__WORK INSTRUCTION__.
What to return is the tail of the data, from the line that contains "climate reconstruction: a" down to the last line, copied exactly.

__INFORMATION__.

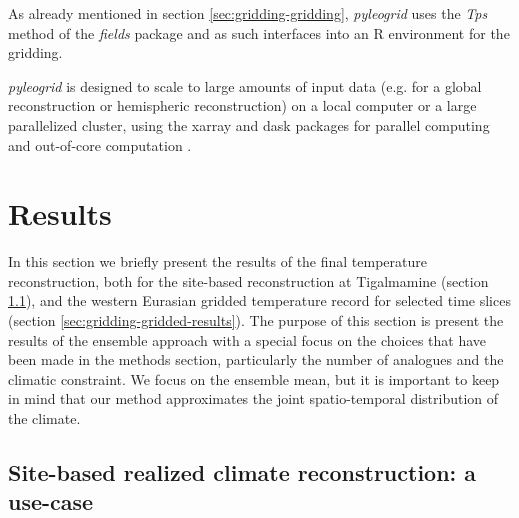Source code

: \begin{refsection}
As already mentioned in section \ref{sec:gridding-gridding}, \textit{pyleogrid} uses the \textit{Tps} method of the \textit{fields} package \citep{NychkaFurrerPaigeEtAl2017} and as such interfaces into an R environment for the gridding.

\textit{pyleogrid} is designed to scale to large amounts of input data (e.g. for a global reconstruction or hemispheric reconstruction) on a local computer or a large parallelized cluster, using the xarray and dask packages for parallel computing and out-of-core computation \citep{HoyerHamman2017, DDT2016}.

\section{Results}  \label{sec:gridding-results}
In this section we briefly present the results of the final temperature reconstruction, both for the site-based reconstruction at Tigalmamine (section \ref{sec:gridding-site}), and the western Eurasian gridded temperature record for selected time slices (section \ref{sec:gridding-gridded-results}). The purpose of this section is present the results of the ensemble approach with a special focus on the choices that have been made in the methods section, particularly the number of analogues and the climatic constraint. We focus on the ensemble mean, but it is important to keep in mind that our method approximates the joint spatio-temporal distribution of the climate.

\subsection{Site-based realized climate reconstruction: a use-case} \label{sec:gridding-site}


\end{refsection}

__TASK RESPONSE__.
\subsection{Site-based realized climate reconstruction: a use-case} \label{sec:gridding-site}


\end{refsection}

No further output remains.